Die EU bemühte sich vor dem Gipfel, die Erfolge im ablaufenden Jahr hervorzuheben. Es gebe Ansätze besserer Zusammenarbeit beim Zugang der Balkanstaaten zum grenzenlosen EU-Binnenmarkt, Gebühren für Datenroaming würden nach und nach bis 2027 abgeschafft, Menschen aus dem Kosovo könnten wahrscheinlich 2024 ohne Visum in die EU einreisen, so hohe EU-Beamte.
"Die Menschen treten der EU bei - einzeln"
Die bisherigen Verhandlungsmethoden gehen Ardian Hackaj von der Denkfabrik in Tirana zu langsam voran. Nach den Kapiteln des EU-Vertrages stellt die EU immer neue Forderungen nach Reformen als Gegenleistung für Finanzhilfen. Nötig sei eher eine "Kohäsion", so Hackaj, also eine Angleichung von Lebensverhältnissen und Standards, wo das schon möglich sei. Auf den förmlichen Beitritt mit Vertrag warteten die Menschen sowieso nicht.
"Die Menschen treten der EU jetzt schon bei, und zwar einzeln", erklärt Ardian Hackaj. Sie stiegen ins Flugzeug und suchten sich in der EU einen Job, um sich eine Zukunft aufzubauen, was bereits möglich sei. "Die Regierungen verhandeln und verhandeln, und wenn sie fertig sind, werden sie keine Bürger mehr haben, weil die schon in Berlin, Brüssel, Rom oder Kopenhagen sind. Sie warten nicht mehr, sie gehen einfach." Und nicht nur die jungen Leute, hat der Wissenschaftler beobachtet: Auch Mittelklasse-Familien zöge es mit Macht nach Mitteleuropa.

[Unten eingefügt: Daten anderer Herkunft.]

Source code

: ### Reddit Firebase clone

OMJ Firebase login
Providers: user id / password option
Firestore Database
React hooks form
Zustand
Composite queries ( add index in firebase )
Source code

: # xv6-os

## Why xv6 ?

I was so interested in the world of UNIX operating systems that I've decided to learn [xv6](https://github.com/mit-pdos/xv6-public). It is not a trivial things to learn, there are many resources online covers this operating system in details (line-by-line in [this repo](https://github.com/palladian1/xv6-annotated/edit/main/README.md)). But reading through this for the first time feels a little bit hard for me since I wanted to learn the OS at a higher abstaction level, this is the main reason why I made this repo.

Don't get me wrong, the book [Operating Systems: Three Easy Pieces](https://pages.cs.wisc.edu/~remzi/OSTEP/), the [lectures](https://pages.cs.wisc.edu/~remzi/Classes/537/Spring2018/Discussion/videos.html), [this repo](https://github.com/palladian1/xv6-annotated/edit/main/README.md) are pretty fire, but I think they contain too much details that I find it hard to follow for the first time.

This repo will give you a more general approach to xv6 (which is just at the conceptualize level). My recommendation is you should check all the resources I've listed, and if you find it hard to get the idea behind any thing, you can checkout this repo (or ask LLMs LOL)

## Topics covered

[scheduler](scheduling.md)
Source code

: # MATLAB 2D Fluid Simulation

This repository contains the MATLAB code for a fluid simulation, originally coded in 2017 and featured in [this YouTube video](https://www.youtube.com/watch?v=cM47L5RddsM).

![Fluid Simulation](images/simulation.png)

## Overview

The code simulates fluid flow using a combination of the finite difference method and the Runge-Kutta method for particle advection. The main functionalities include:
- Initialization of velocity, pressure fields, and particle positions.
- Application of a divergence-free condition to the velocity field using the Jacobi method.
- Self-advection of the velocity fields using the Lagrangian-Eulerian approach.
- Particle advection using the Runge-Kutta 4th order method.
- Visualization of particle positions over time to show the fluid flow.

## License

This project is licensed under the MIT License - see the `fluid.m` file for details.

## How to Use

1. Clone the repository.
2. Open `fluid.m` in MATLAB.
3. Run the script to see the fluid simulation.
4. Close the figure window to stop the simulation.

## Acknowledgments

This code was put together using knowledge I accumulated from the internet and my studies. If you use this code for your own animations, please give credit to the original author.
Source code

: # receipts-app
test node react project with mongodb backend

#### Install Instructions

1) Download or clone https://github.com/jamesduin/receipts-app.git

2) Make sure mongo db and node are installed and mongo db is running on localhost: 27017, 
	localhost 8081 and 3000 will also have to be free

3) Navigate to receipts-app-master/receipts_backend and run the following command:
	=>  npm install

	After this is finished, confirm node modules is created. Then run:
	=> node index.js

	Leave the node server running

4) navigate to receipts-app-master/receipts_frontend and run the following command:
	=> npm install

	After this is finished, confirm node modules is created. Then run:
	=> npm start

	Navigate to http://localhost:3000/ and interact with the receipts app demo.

Die EU hat das Problem des Brain drain, also des Abwanderns der Gebildeten, natürlich erkannt. Zusätzliche Wirtschaftshilfen und Investitionsprogramme sollen wirtschaftliche Chancen in den westlichen Balkanstaaten fördern. Bisher noch ohne Erfolg. Die Politologin Klodiana Beshku erzählt, dass ihre Studenten von den mühseligen, langwierigen und teils undurchsichtigen Beitrittsverhandlungen enttäuscht seien. Es gebe eine Art politische Erschöpfung. "Sie nehmen einfach eine Abkürzung und gehen - meist in die EU."